**EXERCISE DIRECTIONS:** Up to and including the line that contains "3. The product", reproduce every line exactly, beginning with the first line below.
..........
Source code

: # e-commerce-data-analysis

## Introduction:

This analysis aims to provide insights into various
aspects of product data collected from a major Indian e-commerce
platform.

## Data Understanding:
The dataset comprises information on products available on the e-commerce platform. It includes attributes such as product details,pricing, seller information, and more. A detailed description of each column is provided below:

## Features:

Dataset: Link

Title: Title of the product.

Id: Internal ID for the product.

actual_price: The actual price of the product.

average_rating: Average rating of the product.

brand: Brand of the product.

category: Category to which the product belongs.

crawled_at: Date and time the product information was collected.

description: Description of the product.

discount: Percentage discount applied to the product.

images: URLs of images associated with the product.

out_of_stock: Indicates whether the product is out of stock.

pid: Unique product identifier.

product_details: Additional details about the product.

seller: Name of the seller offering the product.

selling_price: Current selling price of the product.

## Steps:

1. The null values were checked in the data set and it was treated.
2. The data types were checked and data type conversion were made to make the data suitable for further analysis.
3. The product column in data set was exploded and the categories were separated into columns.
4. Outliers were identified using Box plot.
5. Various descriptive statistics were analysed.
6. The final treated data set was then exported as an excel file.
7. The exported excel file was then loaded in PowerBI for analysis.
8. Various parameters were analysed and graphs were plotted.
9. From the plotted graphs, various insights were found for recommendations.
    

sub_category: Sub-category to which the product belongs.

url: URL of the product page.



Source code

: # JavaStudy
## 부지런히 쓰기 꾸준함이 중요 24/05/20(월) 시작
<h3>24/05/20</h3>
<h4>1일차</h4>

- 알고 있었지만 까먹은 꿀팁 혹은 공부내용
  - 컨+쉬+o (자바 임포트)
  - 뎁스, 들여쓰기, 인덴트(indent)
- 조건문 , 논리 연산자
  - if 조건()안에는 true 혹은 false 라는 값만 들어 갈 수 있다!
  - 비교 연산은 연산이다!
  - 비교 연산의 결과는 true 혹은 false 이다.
..........
**WRITTEN SOLUTION:**
Source code

: # e-commerce-data-analysis

## Introduction:

This analysis aims to provide insights into various
aspects of product data collected from a major Indian e-commerce
platform.

## Data Understanding:
The dataset comprises information on products available on the e-commerce platform. It includes attributes such as product details,pricing, seller information, and more. A detailed description of each column is provided below:

## Features:

Dataset: Link

Title: Title of the product.

Id: Internal ID for the product.

actual_price: The actual price of the product.

average_rating: Average rating of the product.

brand: Brand of the product.

category: Category to which the product belongs.

crawled_at: Date and time the product information was collected.

description: Description of the product.

discount: Percentage discount applied to the product.

images: URLs of images associated with the product.

out_of_stock: Indicates whether the product is out of stock.

pid: Unique product identifier.

product_details: Additional details about the product.

seller: Name of the seller offering the product.

selling_price: Current selling price of the product.

## Steps:

1. The null values were checked in the data set and it was treated.
2. The data types were checked and data type conversion were made to make the data suitable for further analysis.
3. The product column in data set was exploded and the categories were separated into columns.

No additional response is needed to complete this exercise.